Package smile.stat

Interface Sampling


public interface Sampling
Random sampling is the selection of a subset of individuals from within a statistical population to estimate characteristics of the whole population.
  • Method Summary

    Static Methods
    Modifier and Type
    Method
    Description
    static int[][]
    latin(int n, int d)
    Latin hypercube sampling.
    static int[]
    random(int n, double subsample)
    Simple random sampling.
    static int[][]
    strata(int[] category)
    Returns the strata of samples as a two-dimensional array.
    static int[]
    stratify(int[] category, double subsample)
    Stratified sampling from a population which can be partitioned into subpopulations.
  • Method Details

    • random

      static int[] random(int n, double subsample)
      Simple random sampling. All samples have an equal probability of being selected.
      Parameters:
      n - the size of samples.
      subsample - sampling rate. Draw samples with replacement if it is 1.0.
      Returns:
      the indices of selected samples.
    • strata

      static int[][] strata(int[] category)
      Returns the strata of samples as a two-dimensional array. Each row is the sample indices of stratum.
      Parameters:
      category - the strata labels.
      Returns:
      the strata of samples as a two-dimensional array. Each row is the sample indices of stratum.
    • stratify

      static int[] stratify(int[] category, double subsample)
      Stratified sampling from a population which can be partitioned into subpopulations. In statistical surveys, when subpopulations within an overall population vary, it could be advantageous to sample each subpopulation (stratum) independently.

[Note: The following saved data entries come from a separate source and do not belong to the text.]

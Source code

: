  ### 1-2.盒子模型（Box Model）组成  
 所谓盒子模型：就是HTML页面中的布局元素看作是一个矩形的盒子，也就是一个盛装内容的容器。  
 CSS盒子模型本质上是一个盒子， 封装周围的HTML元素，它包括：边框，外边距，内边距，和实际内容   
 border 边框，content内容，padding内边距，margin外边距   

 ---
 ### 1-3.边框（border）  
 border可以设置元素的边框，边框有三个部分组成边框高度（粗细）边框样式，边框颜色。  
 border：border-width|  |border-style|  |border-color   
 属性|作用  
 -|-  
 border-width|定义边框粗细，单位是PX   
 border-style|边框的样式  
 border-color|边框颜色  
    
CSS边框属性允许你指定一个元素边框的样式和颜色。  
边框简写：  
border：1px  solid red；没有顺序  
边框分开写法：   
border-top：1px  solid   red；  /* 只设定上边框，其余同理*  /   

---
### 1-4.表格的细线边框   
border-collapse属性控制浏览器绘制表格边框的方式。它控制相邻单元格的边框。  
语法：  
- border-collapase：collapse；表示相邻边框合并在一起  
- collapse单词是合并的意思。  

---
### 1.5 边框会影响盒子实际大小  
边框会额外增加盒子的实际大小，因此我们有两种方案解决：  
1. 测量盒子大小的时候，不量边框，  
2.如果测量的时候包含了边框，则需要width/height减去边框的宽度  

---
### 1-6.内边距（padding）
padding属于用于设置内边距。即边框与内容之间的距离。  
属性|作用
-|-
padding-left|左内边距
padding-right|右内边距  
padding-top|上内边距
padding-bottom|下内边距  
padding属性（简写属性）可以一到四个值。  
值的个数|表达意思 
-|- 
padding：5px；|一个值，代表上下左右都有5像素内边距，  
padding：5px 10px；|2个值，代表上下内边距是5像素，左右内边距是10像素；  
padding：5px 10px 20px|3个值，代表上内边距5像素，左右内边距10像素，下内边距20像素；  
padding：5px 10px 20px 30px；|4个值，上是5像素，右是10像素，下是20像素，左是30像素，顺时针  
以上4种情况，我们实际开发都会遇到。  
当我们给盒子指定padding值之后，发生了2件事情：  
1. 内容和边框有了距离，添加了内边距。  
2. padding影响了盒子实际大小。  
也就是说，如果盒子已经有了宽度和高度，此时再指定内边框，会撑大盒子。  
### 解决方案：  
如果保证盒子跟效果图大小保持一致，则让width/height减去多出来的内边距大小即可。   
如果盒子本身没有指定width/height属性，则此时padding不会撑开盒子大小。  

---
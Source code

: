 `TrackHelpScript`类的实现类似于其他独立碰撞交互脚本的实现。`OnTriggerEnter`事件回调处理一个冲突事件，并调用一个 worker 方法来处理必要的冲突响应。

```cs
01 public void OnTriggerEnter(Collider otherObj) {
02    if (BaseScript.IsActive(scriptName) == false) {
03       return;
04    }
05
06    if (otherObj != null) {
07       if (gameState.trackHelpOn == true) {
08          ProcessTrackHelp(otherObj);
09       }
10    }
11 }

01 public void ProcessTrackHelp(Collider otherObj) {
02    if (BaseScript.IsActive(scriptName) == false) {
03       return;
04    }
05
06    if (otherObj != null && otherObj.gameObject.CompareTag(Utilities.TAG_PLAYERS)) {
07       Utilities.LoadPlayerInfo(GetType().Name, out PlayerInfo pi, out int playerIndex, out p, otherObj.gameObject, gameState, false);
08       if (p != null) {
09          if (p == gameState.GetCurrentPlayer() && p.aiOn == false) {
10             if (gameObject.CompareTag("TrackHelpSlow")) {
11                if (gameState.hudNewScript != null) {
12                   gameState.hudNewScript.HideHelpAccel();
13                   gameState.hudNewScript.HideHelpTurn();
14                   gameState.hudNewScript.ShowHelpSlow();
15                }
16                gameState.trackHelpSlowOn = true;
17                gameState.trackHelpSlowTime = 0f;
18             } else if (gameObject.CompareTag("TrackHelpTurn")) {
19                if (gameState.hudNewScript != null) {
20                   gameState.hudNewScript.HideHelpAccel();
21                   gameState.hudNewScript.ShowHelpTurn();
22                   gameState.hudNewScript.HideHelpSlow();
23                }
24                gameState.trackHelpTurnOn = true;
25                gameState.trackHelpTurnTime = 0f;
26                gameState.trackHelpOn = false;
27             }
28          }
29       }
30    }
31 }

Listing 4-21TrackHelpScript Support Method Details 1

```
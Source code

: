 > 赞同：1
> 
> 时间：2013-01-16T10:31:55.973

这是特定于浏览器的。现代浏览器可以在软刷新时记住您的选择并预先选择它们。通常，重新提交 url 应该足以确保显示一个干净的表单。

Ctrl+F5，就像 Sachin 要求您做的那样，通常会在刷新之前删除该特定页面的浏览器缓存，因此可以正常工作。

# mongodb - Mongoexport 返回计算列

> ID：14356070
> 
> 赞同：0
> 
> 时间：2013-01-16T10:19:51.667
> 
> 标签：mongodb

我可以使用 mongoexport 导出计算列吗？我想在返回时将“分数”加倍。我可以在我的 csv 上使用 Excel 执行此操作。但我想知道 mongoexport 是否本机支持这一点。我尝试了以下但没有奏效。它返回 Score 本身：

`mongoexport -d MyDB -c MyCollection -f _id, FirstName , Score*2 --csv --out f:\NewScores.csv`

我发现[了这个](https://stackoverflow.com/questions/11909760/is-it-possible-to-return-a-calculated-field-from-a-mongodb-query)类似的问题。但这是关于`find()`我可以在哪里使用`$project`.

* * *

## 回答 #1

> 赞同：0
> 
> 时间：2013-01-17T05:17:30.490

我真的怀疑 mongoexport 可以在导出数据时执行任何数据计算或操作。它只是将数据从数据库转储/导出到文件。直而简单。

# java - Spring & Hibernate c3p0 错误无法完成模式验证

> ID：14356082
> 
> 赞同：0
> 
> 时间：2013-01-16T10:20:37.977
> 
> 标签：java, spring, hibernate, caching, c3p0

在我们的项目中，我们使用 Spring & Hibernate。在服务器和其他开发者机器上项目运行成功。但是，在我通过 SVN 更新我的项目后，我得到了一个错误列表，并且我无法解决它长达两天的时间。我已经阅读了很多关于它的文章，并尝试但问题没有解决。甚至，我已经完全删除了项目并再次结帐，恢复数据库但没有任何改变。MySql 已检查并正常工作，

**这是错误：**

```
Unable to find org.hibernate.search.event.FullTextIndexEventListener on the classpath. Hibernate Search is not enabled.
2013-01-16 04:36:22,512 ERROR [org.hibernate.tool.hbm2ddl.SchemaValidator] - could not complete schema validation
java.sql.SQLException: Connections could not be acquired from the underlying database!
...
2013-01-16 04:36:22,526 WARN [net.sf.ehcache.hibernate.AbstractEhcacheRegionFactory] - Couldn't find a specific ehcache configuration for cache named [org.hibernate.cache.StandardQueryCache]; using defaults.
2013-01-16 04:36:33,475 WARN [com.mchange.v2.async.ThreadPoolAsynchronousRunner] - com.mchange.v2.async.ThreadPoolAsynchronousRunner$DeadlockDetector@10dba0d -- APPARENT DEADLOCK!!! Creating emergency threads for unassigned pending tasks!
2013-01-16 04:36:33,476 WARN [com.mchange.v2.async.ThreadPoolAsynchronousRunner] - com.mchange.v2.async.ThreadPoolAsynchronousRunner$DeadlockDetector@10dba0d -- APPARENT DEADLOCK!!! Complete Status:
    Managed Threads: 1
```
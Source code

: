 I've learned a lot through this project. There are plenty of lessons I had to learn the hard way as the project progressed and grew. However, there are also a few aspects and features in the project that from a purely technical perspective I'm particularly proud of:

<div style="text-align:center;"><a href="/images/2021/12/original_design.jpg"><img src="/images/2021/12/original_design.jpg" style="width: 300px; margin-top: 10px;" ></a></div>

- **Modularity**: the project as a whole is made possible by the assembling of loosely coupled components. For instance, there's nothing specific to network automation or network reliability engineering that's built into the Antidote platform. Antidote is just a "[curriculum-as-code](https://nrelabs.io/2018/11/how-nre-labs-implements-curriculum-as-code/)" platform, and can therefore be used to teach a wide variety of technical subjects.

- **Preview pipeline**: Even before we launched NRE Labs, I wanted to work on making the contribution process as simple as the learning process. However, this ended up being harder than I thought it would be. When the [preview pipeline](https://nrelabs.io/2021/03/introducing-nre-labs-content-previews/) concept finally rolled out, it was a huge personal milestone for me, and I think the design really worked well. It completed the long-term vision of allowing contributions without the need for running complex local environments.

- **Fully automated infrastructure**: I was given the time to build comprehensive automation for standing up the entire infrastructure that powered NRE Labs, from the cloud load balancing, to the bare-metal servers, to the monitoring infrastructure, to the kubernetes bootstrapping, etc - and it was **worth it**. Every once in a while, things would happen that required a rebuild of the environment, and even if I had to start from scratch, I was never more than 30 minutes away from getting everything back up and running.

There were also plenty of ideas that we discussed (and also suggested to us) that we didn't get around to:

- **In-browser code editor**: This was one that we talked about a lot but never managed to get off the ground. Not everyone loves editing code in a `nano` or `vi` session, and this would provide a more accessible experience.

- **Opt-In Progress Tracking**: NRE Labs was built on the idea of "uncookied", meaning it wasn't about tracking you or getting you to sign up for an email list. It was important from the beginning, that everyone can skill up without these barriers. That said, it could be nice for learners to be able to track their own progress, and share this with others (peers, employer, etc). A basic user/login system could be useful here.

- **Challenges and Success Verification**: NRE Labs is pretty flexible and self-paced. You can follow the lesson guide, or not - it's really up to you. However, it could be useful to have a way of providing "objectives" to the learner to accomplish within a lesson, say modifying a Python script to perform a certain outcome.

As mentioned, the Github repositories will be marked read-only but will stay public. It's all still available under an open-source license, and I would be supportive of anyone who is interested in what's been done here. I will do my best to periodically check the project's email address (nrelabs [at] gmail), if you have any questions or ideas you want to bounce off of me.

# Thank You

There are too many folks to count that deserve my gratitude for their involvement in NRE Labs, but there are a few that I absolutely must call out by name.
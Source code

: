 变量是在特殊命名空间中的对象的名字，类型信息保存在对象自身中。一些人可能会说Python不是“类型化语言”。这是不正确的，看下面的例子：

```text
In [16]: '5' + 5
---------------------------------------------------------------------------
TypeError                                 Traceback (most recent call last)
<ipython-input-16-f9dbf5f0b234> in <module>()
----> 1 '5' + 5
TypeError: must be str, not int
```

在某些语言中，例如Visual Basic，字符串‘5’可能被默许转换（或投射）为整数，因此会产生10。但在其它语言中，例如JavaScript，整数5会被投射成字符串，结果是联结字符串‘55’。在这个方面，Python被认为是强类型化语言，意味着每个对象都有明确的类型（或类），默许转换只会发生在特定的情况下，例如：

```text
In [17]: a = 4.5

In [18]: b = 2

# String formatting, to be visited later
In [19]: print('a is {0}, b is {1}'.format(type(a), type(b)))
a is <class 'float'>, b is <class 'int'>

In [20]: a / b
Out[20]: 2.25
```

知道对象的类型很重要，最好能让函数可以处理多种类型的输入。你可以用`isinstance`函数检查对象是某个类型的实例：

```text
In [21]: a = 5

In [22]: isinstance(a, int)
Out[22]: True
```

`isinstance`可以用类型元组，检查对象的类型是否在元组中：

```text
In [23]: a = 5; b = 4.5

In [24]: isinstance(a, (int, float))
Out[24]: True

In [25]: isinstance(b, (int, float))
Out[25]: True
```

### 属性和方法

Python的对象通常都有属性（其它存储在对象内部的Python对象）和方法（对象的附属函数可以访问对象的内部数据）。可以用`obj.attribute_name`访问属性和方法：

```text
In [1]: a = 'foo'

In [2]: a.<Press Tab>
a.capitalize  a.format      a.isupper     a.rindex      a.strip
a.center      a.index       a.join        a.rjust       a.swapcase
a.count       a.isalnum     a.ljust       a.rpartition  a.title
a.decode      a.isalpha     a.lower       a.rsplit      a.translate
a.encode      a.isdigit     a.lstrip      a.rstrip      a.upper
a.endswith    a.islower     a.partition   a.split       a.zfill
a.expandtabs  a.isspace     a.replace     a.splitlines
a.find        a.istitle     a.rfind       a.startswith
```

      Stratification is the process of dividing members of the population into homogeneous subgroups before sampling. The strata should define a partition of the population. That is, it should be collectively exhaustive and mutually exclusive: every element in the population must be assigned to one and only one stratum. Then simple random sampling is applied within each stratum.

      Parameters:
      category - the strata labels.
      subsample - sampling rate. Draw samples with replacement if it is 1.0.
      Returns:
      the indices of selected samples.
    • latin

      static int[][] latin(int n, int d)
      Latin hypercube sampling. LHS generates a near-random sample of parameter values from a multidimensional distribution. The sampling method is often used to construct Monte Carlo simulation.

      A Latin hypercube is an n-by-d matrix, each column of which is a permutation of 1, 2, ..., n. When sampling a function of d variables, the range of each variable is divided into n equally probable intervals. n sample points are then placed to satisfy the Latin hypercube requirements; this forces the number of divisions, n, to be equal for each variable.

      This sampling scheme does not require more samples for more dimensions (variables); this independence is one of the main advantages of this sampling scheme. Another advantage is that random samples can be taken one at a time, remembering which samples were taken so far.

      Because the component samples are randomly paired, an LHS is not unique; there are (d!)n-1 possible combinations. With this in mind, improved LHS algorithms iterate to determine optimal pairings according to some specified criteria - such as reduced correlation among the terms or enhanced space-filling properties.

      A randomly generated Latin Hypercube may be quite structured: the design may not have good univariate projection uniformity or the different columns might be highly correlated. Several criteria such as maximin distance and minimum correlation have been proposed to address these issues.

      Parameters:
      n - the number of divisions, also the number of samples.
      d - the dimensionality, i.e. the number of variables.
      Returns:
      Latin hypercube of n-by-d matrix.